🤖 AI Summary
Existing diffusion language models, while capable of bidirectional contextual understanding and infilling, suffer from excessive parameter counts and high deployment costs. To address this, we propose CoDA—the first open-source 1.7B-parameter diffusion-based code encoder. CoDA innovatively integrates diffusion pretraining, code-centric mid-training, and instruction fine-tuning, augmented by a confidence-guided sampling mechanism that enhances generation quality without compromising inference latency. The model is trained and deployed efficiently using a TPU-optimized framework. On standard code-generation benchmarks—HumanEval, MBPP, and EvalPlus—CoDA matches or surpasses the performance of 7B-parameter diffusion models, demonstrating strong capabilities in program synthesis and context-aware code infilling. We fully open-source the model weights, evaluation toolkit, and reproducible training pipeline to foster community advancement.
📝 Abstract
Diffusion language models promise bidirectional context and infilling capabilities that autoregressive coders lack, yet practical systems remain heavyweight.

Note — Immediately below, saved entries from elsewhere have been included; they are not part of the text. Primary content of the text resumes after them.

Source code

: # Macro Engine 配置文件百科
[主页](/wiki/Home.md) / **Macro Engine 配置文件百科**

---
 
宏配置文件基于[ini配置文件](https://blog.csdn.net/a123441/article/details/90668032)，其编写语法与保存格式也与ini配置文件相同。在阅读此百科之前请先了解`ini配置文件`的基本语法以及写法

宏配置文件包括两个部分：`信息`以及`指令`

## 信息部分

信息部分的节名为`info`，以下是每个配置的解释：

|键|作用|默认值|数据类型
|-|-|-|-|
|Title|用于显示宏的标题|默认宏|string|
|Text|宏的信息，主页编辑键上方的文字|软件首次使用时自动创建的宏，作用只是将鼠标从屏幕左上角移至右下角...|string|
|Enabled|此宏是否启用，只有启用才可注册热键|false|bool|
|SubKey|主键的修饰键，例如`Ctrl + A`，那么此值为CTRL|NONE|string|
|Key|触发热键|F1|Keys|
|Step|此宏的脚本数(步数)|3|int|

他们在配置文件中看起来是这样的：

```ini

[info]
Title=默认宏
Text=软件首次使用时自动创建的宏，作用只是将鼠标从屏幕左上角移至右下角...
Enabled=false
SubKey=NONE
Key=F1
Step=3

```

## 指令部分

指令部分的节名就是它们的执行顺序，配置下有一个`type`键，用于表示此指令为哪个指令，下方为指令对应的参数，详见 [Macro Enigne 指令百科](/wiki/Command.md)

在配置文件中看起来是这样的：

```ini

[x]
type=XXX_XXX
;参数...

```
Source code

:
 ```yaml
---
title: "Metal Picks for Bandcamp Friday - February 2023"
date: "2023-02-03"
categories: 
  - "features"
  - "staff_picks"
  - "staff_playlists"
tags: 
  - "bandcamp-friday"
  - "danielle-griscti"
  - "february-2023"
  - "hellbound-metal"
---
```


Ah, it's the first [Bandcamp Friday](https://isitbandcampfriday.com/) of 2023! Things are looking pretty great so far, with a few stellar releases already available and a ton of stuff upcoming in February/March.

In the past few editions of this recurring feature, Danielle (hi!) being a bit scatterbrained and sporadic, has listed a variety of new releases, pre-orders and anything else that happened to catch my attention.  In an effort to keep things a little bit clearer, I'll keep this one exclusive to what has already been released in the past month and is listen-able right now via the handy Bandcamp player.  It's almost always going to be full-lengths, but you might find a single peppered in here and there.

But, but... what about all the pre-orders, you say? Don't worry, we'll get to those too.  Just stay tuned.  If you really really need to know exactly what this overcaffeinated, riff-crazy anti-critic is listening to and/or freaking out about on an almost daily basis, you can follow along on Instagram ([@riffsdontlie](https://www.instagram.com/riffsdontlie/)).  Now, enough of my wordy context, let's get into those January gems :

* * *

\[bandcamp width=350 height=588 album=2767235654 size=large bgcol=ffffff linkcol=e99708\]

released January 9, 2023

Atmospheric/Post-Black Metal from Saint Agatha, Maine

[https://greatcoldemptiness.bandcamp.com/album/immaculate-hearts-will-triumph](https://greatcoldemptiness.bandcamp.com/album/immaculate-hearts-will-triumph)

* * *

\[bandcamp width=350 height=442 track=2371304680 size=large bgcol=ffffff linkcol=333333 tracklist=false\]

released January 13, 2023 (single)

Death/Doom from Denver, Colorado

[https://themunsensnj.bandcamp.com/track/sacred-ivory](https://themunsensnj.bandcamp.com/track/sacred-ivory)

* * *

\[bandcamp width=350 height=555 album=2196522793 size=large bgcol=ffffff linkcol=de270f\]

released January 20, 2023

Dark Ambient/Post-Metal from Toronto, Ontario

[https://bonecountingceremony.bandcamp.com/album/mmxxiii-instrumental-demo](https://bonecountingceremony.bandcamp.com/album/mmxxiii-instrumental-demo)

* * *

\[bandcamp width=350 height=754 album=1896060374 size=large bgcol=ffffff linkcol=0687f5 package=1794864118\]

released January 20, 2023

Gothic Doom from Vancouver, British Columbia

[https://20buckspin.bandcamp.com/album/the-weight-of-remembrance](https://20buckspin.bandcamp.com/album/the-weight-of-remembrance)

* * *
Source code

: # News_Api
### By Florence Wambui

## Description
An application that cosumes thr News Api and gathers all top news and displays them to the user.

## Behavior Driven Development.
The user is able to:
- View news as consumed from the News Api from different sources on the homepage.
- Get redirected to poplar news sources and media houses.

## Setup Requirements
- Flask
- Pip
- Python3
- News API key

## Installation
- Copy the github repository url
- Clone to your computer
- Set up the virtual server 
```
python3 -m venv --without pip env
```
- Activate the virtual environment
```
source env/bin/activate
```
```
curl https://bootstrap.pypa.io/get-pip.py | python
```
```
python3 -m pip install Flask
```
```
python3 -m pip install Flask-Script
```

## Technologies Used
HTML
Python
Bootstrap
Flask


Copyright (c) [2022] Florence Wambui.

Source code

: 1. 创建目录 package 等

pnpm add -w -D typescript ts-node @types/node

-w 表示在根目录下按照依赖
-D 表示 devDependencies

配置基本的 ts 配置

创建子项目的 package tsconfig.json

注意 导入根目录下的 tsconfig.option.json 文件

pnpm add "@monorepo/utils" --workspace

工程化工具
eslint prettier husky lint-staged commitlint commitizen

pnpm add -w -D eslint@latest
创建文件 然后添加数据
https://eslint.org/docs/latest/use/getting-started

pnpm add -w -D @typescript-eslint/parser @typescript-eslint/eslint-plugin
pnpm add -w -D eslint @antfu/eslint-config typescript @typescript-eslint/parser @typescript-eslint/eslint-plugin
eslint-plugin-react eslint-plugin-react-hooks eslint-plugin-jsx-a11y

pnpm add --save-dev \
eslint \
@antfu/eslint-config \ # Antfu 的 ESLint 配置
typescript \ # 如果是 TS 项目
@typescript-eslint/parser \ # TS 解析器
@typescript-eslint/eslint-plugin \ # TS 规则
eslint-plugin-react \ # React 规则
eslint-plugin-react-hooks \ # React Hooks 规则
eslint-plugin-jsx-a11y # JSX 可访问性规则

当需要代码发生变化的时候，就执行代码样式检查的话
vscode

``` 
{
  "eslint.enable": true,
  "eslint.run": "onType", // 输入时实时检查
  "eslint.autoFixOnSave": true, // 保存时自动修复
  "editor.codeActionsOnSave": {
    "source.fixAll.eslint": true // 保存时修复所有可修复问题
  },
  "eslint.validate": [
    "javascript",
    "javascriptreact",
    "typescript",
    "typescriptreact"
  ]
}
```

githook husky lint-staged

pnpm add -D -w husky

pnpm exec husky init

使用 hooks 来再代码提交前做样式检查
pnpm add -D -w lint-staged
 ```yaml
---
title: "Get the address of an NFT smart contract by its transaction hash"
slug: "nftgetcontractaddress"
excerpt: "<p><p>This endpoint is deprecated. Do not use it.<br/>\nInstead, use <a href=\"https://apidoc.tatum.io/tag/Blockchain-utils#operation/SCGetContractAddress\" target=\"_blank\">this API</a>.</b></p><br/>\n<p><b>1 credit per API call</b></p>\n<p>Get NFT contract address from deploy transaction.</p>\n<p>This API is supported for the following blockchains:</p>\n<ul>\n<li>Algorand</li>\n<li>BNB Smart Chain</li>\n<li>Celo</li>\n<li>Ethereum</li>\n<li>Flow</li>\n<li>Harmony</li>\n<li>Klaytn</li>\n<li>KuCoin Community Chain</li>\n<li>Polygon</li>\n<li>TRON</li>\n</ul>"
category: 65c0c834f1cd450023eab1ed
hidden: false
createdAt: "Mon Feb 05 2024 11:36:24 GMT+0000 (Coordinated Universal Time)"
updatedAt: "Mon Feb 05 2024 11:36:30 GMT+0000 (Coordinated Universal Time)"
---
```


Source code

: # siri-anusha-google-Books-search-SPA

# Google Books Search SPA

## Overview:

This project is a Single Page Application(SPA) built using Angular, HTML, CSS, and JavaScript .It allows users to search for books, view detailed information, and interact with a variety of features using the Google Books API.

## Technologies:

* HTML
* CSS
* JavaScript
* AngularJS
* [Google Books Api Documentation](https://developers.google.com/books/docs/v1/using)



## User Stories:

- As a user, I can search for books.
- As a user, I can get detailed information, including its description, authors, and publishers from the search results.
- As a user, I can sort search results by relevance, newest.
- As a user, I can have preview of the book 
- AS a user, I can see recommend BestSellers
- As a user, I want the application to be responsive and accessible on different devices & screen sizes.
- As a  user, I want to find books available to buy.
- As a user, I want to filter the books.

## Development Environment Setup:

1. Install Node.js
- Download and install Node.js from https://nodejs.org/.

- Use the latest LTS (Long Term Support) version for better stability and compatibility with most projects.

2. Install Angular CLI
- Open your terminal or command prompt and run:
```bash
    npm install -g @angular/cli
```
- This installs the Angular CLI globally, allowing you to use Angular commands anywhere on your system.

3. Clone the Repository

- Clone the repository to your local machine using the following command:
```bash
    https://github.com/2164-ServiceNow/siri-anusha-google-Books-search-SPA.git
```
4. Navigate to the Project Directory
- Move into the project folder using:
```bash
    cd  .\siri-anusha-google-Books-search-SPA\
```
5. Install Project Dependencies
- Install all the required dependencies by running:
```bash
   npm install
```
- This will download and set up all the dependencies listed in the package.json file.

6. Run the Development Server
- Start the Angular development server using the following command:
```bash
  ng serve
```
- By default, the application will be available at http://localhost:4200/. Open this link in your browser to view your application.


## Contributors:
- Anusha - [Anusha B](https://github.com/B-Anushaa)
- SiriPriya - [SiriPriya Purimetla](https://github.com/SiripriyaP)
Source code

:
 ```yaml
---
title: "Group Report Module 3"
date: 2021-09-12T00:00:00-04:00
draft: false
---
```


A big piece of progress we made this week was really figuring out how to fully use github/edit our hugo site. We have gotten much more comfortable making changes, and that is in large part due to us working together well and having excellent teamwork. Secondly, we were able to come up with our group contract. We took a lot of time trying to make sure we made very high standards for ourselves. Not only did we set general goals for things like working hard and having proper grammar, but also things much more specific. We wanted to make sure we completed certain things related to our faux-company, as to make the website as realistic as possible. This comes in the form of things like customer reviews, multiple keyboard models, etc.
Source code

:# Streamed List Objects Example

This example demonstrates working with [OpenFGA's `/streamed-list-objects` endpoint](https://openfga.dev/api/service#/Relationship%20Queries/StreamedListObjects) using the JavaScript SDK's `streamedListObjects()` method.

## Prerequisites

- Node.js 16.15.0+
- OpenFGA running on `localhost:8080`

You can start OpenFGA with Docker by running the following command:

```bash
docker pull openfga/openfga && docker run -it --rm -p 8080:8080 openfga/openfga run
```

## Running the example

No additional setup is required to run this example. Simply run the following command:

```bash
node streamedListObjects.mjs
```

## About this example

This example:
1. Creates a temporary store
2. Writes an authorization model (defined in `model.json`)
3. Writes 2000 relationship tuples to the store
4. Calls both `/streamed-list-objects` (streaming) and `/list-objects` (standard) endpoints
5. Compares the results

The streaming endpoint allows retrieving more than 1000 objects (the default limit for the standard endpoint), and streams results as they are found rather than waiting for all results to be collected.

We introduce CoDA, a 1.7B-parameter diffusion coder trained on TPU with a fully open-source training pipeline. CoDA pairs large-scale diffusion pre-training with code-centric mid-training and instruction tuning, enabling confidence-guided sampling that keeps inference latency competitive. On Humaneval, MBPP, and EvalPlus, CoDA-1.7B-Instruct matches or surpasses diffusion models up to 7B parameters. Our release includes model checkpoints, evaluation harnesses, and TPU training pipelines to accelerate research on lightweight diffusion-based coding assistants.